NOTIFNEWS – Kementerian Haji dan Umrah Republik Indonesia (Kemenhaj) mengimbau jamaah umrah Indonesia yang dijadwalkan berangkat dalam waktu dekat untuk menunda keberangkatan sementara waktu menyusul dinamika konflik di Timur Tengah yang berdampak pada kawasan Arab Saudi, termasuk Makkah dan Madinah.
Imbauan tersebut disampaikan Wakil Menteri Haji dan Umrah RI, Dahnil Anzar Simanjuntak, sebagai langkah antisipatif demi memastikan keamanan dan kenyamanan jamaah.
“Kami menghimbau kepada seluruh jamaah umrah yang akan berangkat dalam waktu dekat untuk menunda keberangkatan sementara sampai kondusivitas benar-benar terjaga di Timur Tengah,” ujarnya.
Kemenhaj menyatakan terus berkoordinasi dengan Kementerian Luar Negeri RI untuk memantau perkembangan situasi, baik terhadap jamaah yang sedang berada di Tanah Suci maupun yang akan berangkat.
Bagi jamaah yang saat ini tengah menunaikan ibadah di Makkah dan Madinah, Kemenhaj meminta agar terus berkoordinasi dengan Kantor Urusan Haji, Konsulat Jenderal RI di Jeddah, serta perwakilan resmi pemerintah Indonesia di Arab Saudi.
Pemerintah juga memastikan perlindungan terhadap jamaah tetap menjadi prioritas.
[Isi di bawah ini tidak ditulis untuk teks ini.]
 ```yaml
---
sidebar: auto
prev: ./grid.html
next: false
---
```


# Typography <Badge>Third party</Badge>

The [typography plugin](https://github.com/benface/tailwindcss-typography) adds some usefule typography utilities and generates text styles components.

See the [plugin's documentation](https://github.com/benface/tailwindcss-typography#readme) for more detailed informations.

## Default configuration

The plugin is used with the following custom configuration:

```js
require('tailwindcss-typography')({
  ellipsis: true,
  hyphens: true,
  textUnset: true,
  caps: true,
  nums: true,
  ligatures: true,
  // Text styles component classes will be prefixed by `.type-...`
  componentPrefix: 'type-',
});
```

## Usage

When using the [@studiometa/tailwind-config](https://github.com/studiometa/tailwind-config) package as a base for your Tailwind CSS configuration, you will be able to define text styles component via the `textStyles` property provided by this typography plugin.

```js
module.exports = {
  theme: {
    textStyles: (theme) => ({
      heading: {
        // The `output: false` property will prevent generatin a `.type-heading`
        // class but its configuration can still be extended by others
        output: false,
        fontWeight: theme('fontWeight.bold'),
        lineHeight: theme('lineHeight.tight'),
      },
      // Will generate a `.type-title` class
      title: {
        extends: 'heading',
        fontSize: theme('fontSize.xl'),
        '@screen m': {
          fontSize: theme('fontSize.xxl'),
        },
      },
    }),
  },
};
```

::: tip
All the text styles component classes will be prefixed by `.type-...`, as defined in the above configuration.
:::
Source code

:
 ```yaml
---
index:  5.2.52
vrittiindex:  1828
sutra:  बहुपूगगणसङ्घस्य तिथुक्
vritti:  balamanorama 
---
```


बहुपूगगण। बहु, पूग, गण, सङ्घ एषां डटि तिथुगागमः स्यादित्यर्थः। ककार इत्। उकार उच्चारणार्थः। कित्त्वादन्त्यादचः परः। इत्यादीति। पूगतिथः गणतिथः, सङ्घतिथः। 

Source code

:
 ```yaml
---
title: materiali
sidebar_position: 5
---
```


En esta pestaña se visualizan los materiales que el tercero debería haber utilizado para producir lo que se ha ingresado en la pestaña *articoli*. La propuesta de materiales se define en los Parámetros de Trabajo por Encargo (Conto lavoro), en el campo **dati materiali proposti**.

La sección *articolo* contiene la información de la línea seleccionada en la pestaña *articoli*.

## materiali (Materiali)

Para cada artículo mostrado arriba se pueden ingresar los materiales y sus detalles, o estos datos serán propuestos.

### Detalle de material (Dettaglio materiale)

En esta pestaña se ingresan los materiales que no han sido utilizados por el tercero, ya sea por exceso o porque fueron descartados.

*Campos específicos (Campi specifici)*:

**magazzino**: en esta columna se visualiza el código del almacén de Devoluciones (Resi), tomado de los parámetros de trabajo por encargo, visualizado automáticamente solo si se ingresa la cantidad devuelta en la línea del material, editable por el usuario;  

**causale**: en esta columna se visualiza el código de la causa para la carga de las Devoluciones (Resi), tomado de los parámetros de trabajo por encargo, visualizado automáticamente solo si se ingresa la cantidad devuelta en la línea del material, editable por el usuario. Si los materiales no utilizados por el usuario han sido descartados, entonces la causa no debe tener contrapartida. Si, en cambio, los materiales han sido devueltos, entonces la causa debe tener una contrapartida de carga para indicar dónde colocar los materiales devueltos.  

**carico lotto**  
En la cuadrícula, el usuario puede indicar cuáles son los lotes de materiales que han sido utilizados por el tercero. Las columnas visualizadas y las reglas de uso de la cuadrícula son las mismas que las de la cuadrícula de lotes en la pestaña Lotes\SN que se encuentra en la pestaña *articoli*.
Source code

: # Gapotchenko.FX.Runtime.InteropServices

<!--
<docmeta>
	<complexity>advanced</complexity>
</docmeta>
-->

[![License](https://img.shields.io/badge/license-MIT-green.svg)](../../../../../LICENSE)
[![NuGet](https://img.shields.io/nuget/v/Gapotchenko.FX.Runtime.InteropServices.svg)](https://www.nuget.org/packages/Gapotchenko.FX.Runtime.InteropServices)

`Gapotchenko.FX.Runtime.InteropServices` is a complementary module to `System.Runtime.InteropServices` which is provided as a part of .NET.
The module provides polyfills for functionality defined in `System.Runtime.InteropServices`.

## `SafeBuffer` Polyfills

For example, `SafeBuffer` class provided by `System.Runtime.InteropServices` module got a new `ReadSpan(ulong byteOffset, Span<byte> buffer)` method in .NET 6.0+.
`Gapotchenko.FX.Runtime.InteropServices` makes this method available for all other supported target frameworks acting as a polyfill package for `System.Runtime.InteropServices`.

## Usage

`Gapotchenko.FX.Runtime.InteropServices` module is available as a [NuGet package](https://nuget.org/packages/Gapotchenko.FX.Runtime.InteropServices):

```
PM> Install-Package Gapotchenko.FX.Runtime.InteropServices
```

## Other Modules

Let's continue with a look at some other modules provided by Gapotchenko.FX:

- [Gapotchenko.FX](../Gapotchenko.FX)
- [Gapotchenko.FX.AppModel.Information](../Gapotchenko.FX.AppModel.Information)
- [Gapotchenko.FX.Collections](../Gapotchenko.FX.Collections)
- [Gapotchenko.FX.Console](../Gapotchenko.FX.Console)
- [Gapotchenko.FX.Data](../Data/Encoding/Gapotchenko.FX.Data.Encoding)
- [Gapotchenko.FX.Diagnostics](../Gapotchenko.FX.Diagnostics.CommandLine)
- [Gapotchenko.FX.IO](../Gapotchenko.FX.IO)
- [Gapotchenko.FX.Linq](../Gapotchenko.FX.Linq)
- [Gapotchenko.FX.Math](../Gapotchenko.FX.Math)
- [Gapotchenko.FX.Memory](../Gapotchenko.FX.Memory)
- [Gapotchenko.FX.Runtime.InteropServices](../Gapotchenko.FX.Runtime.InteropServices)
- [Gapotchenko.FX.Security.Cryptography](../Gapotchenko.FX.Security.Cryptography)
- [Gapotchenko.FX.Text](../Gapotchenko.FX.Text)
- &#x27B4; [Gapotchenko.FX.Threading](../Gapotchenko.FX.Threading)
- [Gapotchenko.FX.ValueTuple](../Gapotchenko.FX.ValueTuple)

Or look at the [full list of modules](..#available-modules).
Maskapai penerbangan disebut telah berkomitmen menyediakan akomodasi sementara apabila terjadi penundaan penerbangan, serta perpanjangan visa akan difasilitasi oleh Pemerintah Arab Saudi jika masa berlaku telah habis.
Selain itu, Kemenhaj meminta keluarga jamaah di Tanah Air tetap tenang karena pemerintah terus melakukan pemantauan intensif terhadap kondisi di lapangan.
Sementara itu, terkait penyelenggaraan ibadah haji tahun 2026 atau 1447 Hijriah, Kemenhaj menegaskan hingga saat ini belum terdapat dampak signifikan terhadap proses perencanaan dan persiapan.
“Persiapan penyelenggaraan haji 2026 berjalan sebagaimana mestinya sesuai rencana dan belum ada dampak signifikan,” kata Dahnil.
Kemenhaj berharap konflik di Timur Tengah dapat segera mereda sehingga seluruh rangkaian ibadah umrah dan haji berjalan lancar dan jamaah dapat beribadah dengan khusyuk.